Review of Grand Hotel

Grand Hotel (I) (1932)
9/10
Five Desperate People.
24 August 2005
Warning: Spoilers
Some seventy-odd years after its release in 1932, GRAND HOTEL today holds an interesting attraction more for the presence of its two leading ladies than from its cinematic power, although there will be some purists who will state that because the images of Joan Crawford and Greta Garbo have been immortalized in their own respective canons, that in itself is cinematic power. I personally won't argue, preferring to stick to my own personal views instead of following the herd.

I've seen GRAND HOTEL twice now, and I'll grant it that despite its soap-opera like story lines, there seems to be something a little deeper going on which is only alluded to in the sidelines: the delicate tightrope which Flammchen (Joan Crawford) walks on as she is courted by Presyling (Wallace Beery) and later on decides to stay by Otto Kringelein's (Lionel Barrymore) side. This was most probably unintentional since sources state that the screenplay follows the story closely, but today's values would have Flammchen behave much differently. I find her character to be the moral opposite of Barbara Stanwyck's amoral Lily Powers in BABY FACE, another woman who uses her sexuality to advance to the top. Joan Crawford's Flammchen doesn't actively use her charms as sort of glide by while positively glowing and stealing all of the light from Garbo, and one can sense that were she of a much different nature, all of the men in GRAND HOTEL would have a dangerous young woman to deal with, and Barrymore's end would be similar to J. Howard Marshall's demise in the hands of (a much smarter, less coked-up) Anna Nicole Smith. She'd more than likely wind up owning the hotel herself in no time.
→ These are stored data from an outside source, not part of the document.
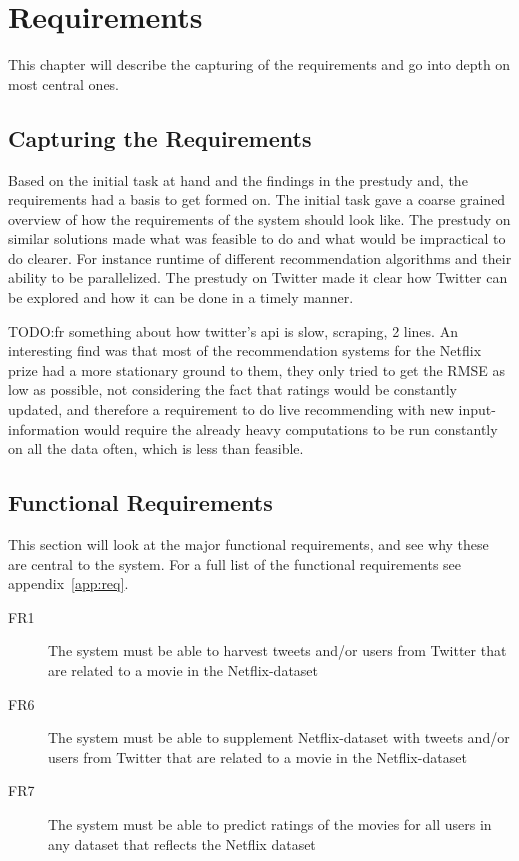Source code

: 
\chapter{Requirements}

\minitoc

This chapter will describe the capturing of the requirements and go into depth on most central ones.

\clearpage

\section{Capturing the Requirements}
Based on the initial task at hand and the findings in the prestudy and, the requirements had a basis to get formed on. The initial task gave a coarse grained overview of how the requirements of the system should look like. The prestudy on similar solutions made what was feasible to do and what would be impractical to do clearer. For instance runtime of different recommendation algorithms and their ability to be parallelized. The prestudy on Twitter made it clear how Twitter can be explored and how it can be done in a timely manner.

TODO:fr something about how twitter's api is slow, scraping, 2 lines.
An interesting find was that most of the recommendation systems for the Netflix prize had a more stationary ground to them, they only tried to get the RMSE as low as possible, not considering the fact that ratings would be constantly updated, and therefore a requirement to do live recommending with new input-information would require the already heavy computations to be run constantly on all the data often, which is less than feasible.


\section{Functional Requirements}\label{section:functional-requirements}
This section will look at the major functional requirements, and see why these are central to the system. For a full list of the functional requirements see appendix~\ref{app:req}.
\begin{description}
  \item[FR1] The system must be able to harvest tweets and/or users from Twitter that are related to a movie in the Netflix-dataset
  \item[FR6] The system must be able to supplement Netflix-dataset with tweets and/or users from Twitter that are related to a movie in the Netflix-dataset
  \item[FR7] The system must be able to predict ratings of the movies for all users in any dataset that reflects the Netflix dataset
\end{description}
But not to digress. The plot moves along in a nice pace thanks to Goulding's direction; never does it linger on too much on one specific character, though at least for me, anytime Garbo was on screen the story came to a crashing halt. I'm going to get a lot of flack from rabid Garbo fans, but I don't get "her allure, her mystery," the essence that made her so intriguing. At twenty-seven, she already looks ten years older thanks to her severe nature. Her face is constantly in a frown, moody, full of angst reflected in her throaty voice. Her performance is so atrociously mannered I can see Jennifer Jason Leigh easily out-doing her, but better, more authentic (anyone who recalls her exacting yet eccentric portrayal of Dorothy Parker can easily see her becoming and improving Garbo). I never got to see what her character with the unpronounceable name was all about; no true trauma, just this death-wish to be "left alone." Then she capriciously takes on with the Baron von Geigern (a dashing yet shady John Barrymore) who is more interested in her jewels but tells her he could love her; he out-acts her at every turn with subtlety and genuine charm even when his part seems underwritten. In short, Garbo, for all her "mystique" is the sore thumb of GRAND HOTEL.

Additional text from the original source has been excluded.